REDEEM-electrocat: Rethinking Electrode Design - Emergent Electronic and Magnetic effects in electrocatalysis

Electrocatalysis (EC) lies at the heart of most of the emerging technologies for a sustainable future. Enormous efforts are being directed towards designing and modifying catalysts for a range of reactions relevant to fuel generation and use, energy storage, and bulk chemical production. Within EC, and the wider field of heterogeneous catalysis, catalysts achieve changes in rate, and hence selectivity, of a particular pathway through modification of the energy of adsorbed intermediates and transition states (TS) of the elementary steps along a reaction pathway.

Unfortunately, binding energies of intermediates and TS are usually strongly correlated. As a result, modifications in the structure or composition of the catalysts are often ineffective in breaking these correlations (scaling relationships). Reactive surfaces that bind an initial state more strongly often also bind the TS and final state more strongly too, leading to minimal change in the energy-barrier (rate) of the step.

Scaling relationships have been long known in catalysis but research in new strategies to deliberately circumvent them is far newer.
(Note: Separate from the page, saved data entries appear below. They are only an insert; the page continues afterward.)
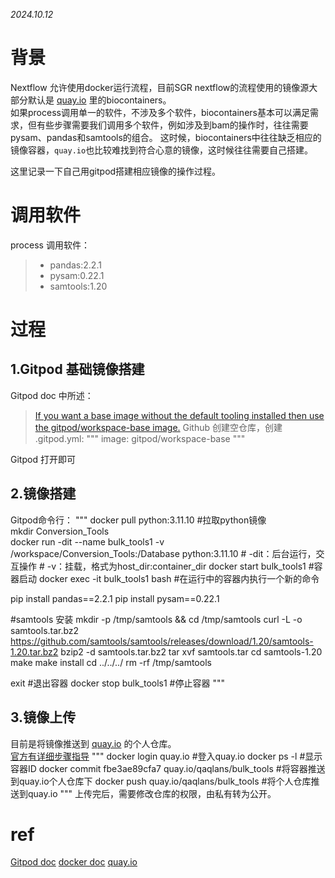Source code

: *2024.10.12*

# 背景
Nextflow 允许使用docker运行流程，目前SGR nextflow的流程使用的镜像源大部分默认是 [quay.io](https://quay.io/) 里的biocontainers。  
如果process调用单一的软件，不涉及多个软件，biocontainers基本可以满足需求，但有些步骤需要我们调用多个软件，例如涉及到bam的操作时，往往需要 pysam、pandas和samtools的组合。
这时候，biocontainers中往往缺乏相应的镜像容器，`quay.io`也比较难找到符合心意的镜像，这时候往往需要自己搭建。

这里记录一下自己用gitpod搭建相应镜像的操作过程。  

# 调用软件
process 调用软件：
> - pandas:2.2.1  
> - pysam:0.22.1
> - samtools:1.20

# 过程
## 1.Gitpod 基础镜像搭建
Gitpod doc 中所述：
> [If you want a base image without the default tooling installed then use the gitpod/workspace-base image.](https://www.gitpod.io/docs/configure/workspaces/workspace-image)
Github 创建空仓库，创建 .gitpod.yml:
"""
image: gitpod/workspace-base
"""

Gitpod 打开即可

## 2.镜像搭建
Gitpod命令行：
"""
docker pull python:3.11.10 #拉取python镜像  
mkdir Conversion_Tools  
docker run -dit --name bulk_tools1 -v /workspace/Conversion_Tools:/Database python:3.11.10
    # -dit：后台运行，交互操作
    # -v：挂载，格式为host_dir:container_dir
docker start bulk_tools1 #容器启动
docker exec -it bulk_tools1 bash #在运行中的容器内执行一个新的命令

pip install pandas==2.2.1
pip install pysam==0.22.1

#samtools 安装
mkdir -p /tmp/samtools && cd /tmp/samtools
curl -L -o samtools.tar.bz2 https://github.com/samtools/samtools/releases/download/1.20/samtools-1.20.tar.bz2
bzip2 -d samtools.tar.bz2
tar xvf samtools.tar
cd samtools-1.20
make
make install
cd ../../../
rm -rf /tmp/samtools

exit #退出容器
docker stop bulk_tools1 #停止容器
"""

## 3.镜像上传
目前是将镜像推送到 [quay.io](https://quay.io/) 的个人仓库。  
[官方有详细步骤指导](https://quay.io/tutorial/)
"""
docker login quay.io #登入quay.io
docker ps -l #显示容器ID
docker commit fbe3ae89cfa7 quay.io/qaqlans/bulk_tools #将容器推送到quay.io个人仓库下
docker push quay.io/qaqlans/bulk_tools #将个人仓库推送到quay.io
"""
上传完后，需要修改仓库的权限，由私有转为公开。

# ref
[Gitpod doc](https://www.gitpod.io/docs/configure/workspaces/workspace-image)
[docker doc](https://docs.docker.com/reference/)
[quay.io](https://quay.io/)
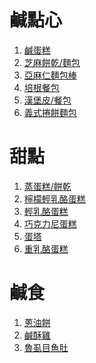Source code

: # 鹹點心
1. [鹹蛋糕]
2. [芝麻餅乾/麵包] 
3. [亞麻仁麵包棒]
4. [培根餐包]
5. [漢堡皮/餐包]
6. [義式捲餅麵包]

# 甜點
1. [蒸蛋糕/餅乾]
2. [檸檬輕乳酪蛋糕]
3. [輕乳酪蛋糕]
4. [巧克力尼蛋糕]
5. [蛋塔]
6. [重乳酪蛋糕]

# 鹹食
1. [蔥油餅]
2. [鹹酥雞]
3. [魯虱目魚肚]

[鹹蛋糕]: http://kii.pixnet.net/blog/post/45363381-%E2%9D%A4%E6%96%99%E7%90%86%E2%9D%A4%E7%94%9F%E9%85%AE%E9%A3%B2%E9%A3%9F%EF%BC%8D%E9%B9%B9%E8%9B%8B%E7%B3%95
[芝麻餅乾/麵包]: http://kii.pixnet.net/blog/post/45345297
[亞麻仁麵包棒]: http://kii.pixnet.net/blog/post/45347199
[培根餐包]: http://kii.pixnet.net/blog/post/45347145
[漢堡皮/餐包]: http://kii.pixnet.net/blog/post/45388239
[蒸蛋糕/餅乾]: http://fresh438.pixnet.net/blog/post/42164174-%E9%9B%BB%E9%8D%8B%E7%83%A4%E6%B5%B7%E7%B6%BF%E8%9B%8B%E7%B3%95%EF%BC%8C%E4%B8%80%E7%A8%AE%E9%BA%B5%E7%B3%8A%EF%BC%8C%E4%B8%89%E7%A8%AE%E4%BA%AB%E5%8F%97%EF%BC%81%E7%84%A1%E6%B2%B9
[檸檬輕乳酪蛋糕]: https://blog.becasy.com/simply-taste-%E7%84%A1%E7%B3%96%E6%97%A5%E5%BC%8F%E6%AA%B8%E6%AA%AC%E8%8A%9D%E5%A3%AB%E8%9B%8B%E7%B3%95%E6%AA%B8%E6%AA%AC%E8%BC%95%E4%B9%B3%E9%85%AA%E8%9B%8B%E7%B3%95%EF%BC%8D%E4%BD%8E%E9%86%A3/
[輕乳酪蛋糕]: https://www.barrelleaf.com/sour-cream-cheesecake/
[巧克力尼蛋糕]: https://www.barrelleaf.com/almond-choco-mud-cake/
[蔥油餅]: https://sophiesketochoice.com/keto-scallion-pancakes/
[義式捲餅麵包]: https://sophiesketochoice.com/keto-stromboli/
[蛋塔]: https://sophiesketochoice.com/keto-egg-tart/
[鹹酥雞]: https://sophiesketochoice.com/taiwanese-chicken-popcorn/
[重乳酪蛋糕]: http://qqd365.pixnet.net/blog/post/400627538-%E9%87%8D%E4%B9%B3%E9%85%AA%E8%9B%8B%E7%B3%95%28%E7%94%9F%E9%85%AE%E7%89%88%29
[魯虱目魚肚]: http://lulala987.blogspot.com/2017/08/blog-post_10.html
Approaches are emerging in EC such as the isolated or combined use of strained structures, high dilution alloys, and ligand modified surfaces. These require a fundamental redesign of the catalysts.

Currently overlooked is the potential of in-situ generated magnetic fields to break scaling relationships for intermediates and transition states with different spin-multiplicity, which are inevitably present in multi-electron processes.

This proposal aims to explore the potential of established solutions in spintronics to generate local magnetic fields for breaking scaling relationships in EC.